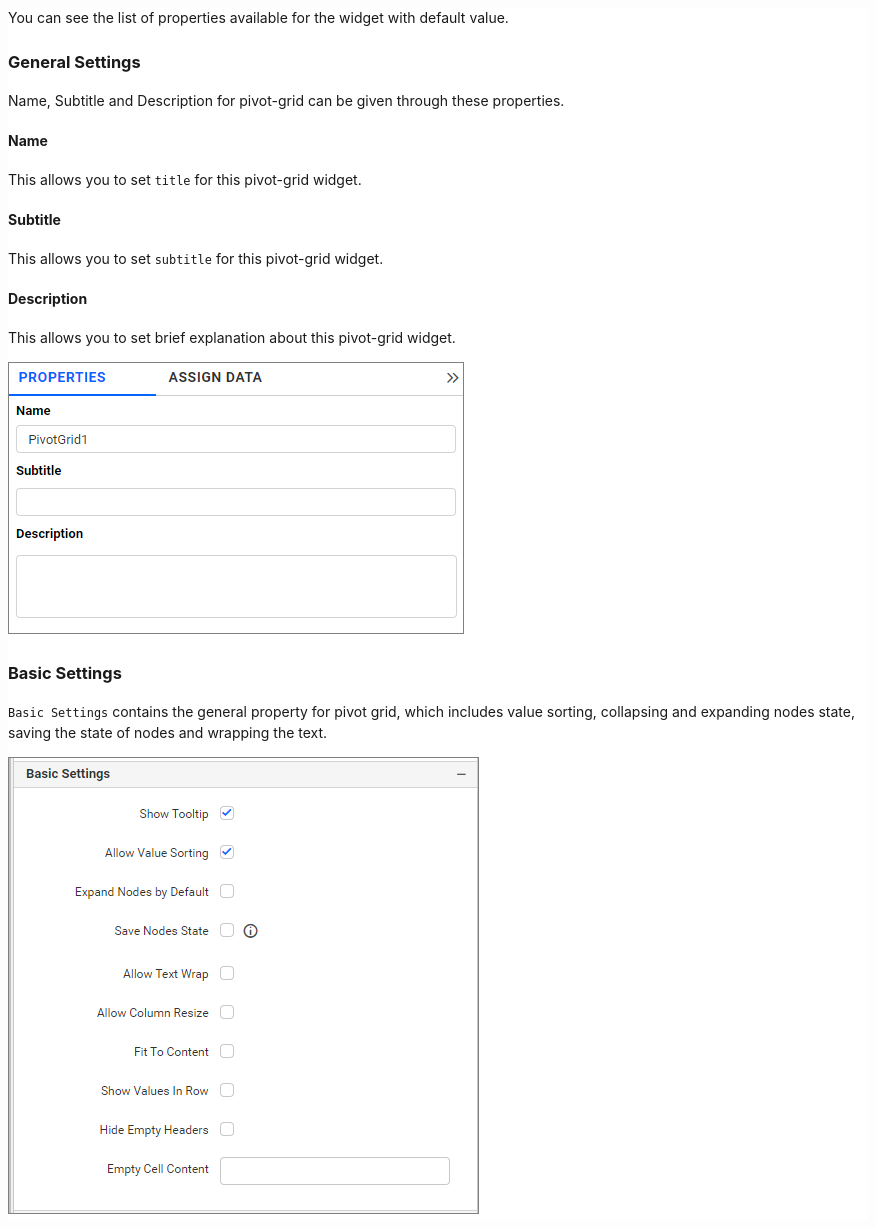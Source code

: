 You can see the list of properties available for the widget with default value.

### General Settings

Name, Subtitle and Description for pivot-grid can be given through these properties.

#### Name 

This allows you to set `title` for this pivot-grid widget.

#### Subtitle

This allows you to set `subtitle` for this pivot-grid widget.

#### Description

This allows you to set brief explanation about this pivot-grid widget.

![Pivot grid property Name](/static/assets/cloud/visualizing-data/visualization-widgets/images/pivot-grid/general-settings.png)


### Basic Settings

`Basic Settings` contains the general property for pivot grid, which includes value sorting, collapsing and expanding nodes state, saving the state of nodes and wrapping the text. 

![Basic Settings](/static/assets/cloud/visualizing-data/visualization-widgets/images/pivot-grid/basic-settings.png)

Exercise instructions —
Only the lines from the one containing "### Basic Settings" through the one containing "wrapping the text." are to be retyped, both boundary lines included, with no other material.

Result for this exercise —
### Basic Settings

`Basic Settings` contains the general property for pivot grid, which includes value sorting, collapsing and expanding nodes state, saving the state of nodes and wrapping the text. 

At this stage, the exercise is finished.